Preferred (Bonus) Qualifications
- Full-Stack & Frontend Skills: While this is primarily a backend/AI role, having a deep full-stack background (especially modern frontend frameworks or Node.js) is beneficial . It will help you collaborate with frontend teams and build end-to-end solutions.
- Advanced AI Techniques: Familiarity with advanced techniques like fine-tuning LLMs (e.g. using LoRA adapters), reinforcement learning from human feedback (RLHF), or other emerging ML methodologies . Experience working with open-source LLMs (such as LLaMA, Mistral etc.) and their tooling (e.g. model quantization, efficient inference libraries) is a plus .
- Multi-Modal and Agents: Experience developing complex agentic systems using LLMs (for example, multi-agent systems or integrating LLMs with tool networks) is a bonus . Similarly, knowledge of multi-modal AI (combining text with vision or other data) could be useful as we expand our product capabilities.
- Startup/Agile Environment: Prior experience in an early-stage startup or similarly fast-paced environment where you’ve worn multiple hats and adapted to rapid changes . This role will involve quick iteration and evolving requirements, so comfort with ambiguity and agility is valued.
- Community/Research Involvement: Active participation in the AI community (open-source contributions, research publications, or blogging about AI advancements) is appreciated. It demonstrates passion and keeps you at the cutting edge.

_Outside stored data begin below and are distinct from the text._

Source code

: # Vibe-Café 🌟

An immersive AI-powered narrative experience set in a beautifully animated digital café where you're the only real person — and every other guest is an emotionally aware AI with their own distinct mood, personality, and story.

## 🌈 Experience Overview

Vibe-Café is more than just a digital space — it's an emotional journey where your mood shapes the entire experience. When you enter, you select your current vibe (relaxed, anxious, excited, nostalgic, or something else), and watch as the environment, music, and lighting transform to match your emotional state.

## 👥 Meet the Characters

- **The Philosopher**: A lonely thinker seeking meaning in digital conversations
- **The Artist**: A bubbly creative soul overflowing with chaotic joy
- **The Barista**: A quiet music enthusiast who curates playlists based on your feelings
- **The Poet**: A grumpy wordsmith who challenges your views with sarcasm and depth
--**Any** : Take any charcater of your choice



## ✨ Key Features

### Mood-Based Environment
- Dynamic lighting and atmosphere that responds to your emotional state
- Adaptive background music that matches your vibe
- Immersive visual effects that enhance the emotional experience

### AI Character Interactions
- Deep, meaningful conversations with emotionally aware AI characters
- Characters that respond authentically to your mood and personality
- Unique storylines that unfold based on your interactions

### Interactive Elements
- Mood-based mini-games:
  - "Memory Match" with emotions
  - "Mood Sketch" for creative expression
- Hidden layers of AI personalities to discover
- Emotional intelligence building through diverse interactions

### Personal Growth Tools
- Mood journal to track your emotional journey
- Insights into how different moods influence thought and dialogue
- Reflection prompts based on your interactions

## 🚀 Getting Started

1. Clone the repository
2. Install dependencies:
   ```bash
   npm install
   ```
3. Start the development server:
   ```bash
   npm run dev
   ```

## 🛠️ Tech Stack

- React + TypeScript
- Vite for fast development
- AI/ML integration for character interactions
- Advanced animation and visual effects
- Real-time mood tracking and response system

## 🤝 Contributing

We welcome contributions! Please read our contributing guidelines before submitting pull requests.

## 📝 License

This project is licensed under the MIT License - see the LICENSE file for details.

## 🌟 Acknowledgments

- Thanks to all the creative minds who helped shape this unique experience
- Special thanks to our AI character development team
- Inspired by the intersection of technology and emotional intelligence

If you have published research or have a portfolio of AI side projects, let us know !
Perks:
- Best-in-class compensation
- Fully-remote work with flexible schedules
- Continuous learning
- Massive opportunities for growth
- Yearly offsite
- Quarterly hacker house
- Comprehensive health coverage
- Parental Leave
- Latest Tech Workstation
- Rockstar team to work with (we mean it!)